METHODS: Seven-day postnatal rats underwent unilateral common carotid artery ligation followed thereafter by exposure to systemic hypoxia with 8% oxygen (O2) combined with either 0, 3, 6, or 9% carbon dioxide (CO2) for 2.5 hours at 37 degrees C. Survivors underwent neuropathologic examination at 30 days of postnatal age, and their brains were categorized as follows: 0 = normal; 1 = mild atrophy; 2 = moderate atrophy; 3 = atrophy with cystic cavitation < 3 mm; 4 = cystic cavitation > 3 mm of the cerebral hemisphere ipsilateral to the carotid artery ligation. The width of the ipsilateral hemisphere also was determined on a posterior coronal section and compared with that of the contralateral hemisphere to ascertain the severity of cerebral atrophy/cavitation. Data were analyzed by linear models.

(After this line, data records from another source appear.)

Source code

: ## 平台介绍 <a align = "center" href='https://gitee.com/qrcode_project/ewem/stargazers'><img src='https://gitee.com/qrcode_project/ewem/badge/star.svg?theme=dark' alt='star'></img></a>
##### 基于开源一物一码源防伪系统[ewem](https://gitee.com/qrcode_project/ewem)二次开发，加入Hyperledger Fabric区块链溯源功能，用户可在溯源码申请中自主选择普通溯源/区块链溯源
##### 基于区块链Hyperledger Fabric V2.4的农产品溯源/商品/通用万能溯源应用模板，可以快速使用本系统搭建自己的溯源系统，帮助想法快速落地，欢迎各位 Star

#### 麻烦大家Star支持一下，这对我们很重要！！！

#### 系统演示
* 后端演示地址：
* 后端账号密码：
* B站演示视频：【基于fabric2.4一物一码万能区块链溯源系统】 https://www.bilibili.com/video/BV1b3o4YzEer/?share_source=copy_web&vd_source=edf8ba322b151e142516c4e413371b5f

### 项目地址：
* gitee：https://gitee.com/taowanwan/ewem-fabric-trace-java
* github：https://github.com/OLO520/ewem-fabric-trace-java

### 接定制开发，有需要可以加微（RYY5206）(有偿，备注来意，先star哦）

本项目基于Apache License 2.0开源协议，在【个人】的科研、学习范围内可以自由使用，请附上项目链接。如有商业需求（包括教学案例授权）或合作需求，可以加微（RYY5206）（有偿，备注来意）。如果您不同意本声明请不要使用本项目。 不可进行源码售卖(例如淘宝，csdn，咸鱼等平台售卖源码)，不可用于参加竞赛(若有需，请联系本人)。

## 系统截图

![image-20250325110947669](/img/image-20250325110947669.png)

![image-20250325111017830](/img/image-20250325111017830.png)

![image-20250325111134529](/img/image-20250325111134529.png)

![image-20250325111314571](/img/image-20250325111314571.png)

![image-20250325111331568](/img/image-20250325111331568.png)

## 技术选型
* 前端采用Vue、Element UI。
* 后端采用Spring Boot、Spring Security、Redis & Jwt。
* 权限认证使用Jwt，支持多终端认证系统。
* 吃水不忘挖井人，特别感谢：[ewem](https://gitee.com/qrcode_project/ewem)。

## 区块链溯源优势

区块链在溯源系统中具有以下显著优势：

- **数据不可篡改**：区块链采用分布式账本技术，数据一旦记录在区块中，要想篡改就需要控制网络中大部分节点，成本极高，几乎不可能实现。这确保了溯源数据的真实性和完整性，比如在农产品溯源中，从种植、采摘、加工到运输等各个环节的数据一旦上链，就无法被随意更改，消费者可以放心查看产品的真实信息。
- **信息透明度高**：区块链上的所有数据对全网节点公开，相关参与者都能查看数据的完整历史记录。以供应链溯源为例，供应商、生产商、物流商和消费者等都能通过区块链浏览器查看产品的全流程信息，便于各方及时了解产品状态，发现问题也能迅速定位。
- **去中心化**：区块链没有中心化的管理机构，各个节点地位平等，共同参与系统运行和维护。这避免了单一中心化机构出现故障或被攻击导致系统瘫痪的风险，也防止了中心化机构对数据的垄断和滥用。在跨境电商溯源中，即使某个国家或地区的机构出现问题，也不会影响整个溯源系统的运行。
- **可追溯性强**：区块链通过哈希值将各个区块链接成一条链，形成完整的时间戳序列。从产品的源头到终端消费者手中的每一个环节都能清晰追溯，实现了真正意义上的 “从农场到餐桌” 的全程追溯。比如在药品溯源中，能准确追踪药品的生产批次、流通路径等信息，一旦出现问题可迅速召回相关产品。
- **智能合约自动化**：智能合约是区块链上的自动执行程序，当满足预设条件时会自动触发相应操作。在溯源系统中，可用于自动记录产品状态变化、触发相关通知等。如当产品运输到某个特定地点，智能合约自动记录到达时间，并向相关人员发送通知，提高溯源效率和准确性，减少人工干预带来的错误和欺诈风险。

RESULTS: CO2 tensions averaged 26, 42, 54, and 71 mm Hg in the 0, 3, 6, and 9% CO2 exposed animals, respectively, during systemic hypoxia. Blood O2 tensions during hypoxia were not different among the four groups and averaged 34.7 mm Hg. Neuropathologic results showed that 30/38 (79%) rats exposed to 3% CO2 showed either no or mild brain damage compared with 13/33 (39%) controls (0% CO2). Cystic cavitation occurred in only four CO2 exposed rat pups compared with 14 controls (P = .001). At 6% CO2 exposure, all of 20 rat pups showed either no damage or mild atrophy compared with controls (P < .001); and at 9% CO2 exposure, 19/23 (83%) rat pups showed no or mild damage compared with controls (P < .001). The data also showed that the greatest reduction in brain damage occurred in immature rats exposed to 6% CO2 with slightly less protection at 9% CO2 (P = .012), the latter comparable with the severity of brain damage sustained by animals inhaling 3% CO2. Analyses of coronal width ratios at each CO2 exposure provided results comparable with those of the gross neuropathology scores.
CONCLUSIONS: The results indicate that in an immature rat model normocapnic cerebral hypoxia-ischemia is associated with less severe brain damage than in hypocapnic hypoxia-ischemia and that mild hypercapnia is more protective than normocapnia. The findings in an experimental model merit further animal investigations as well as a clinical reappraisal of the ventilatory management of sick newborn human infants.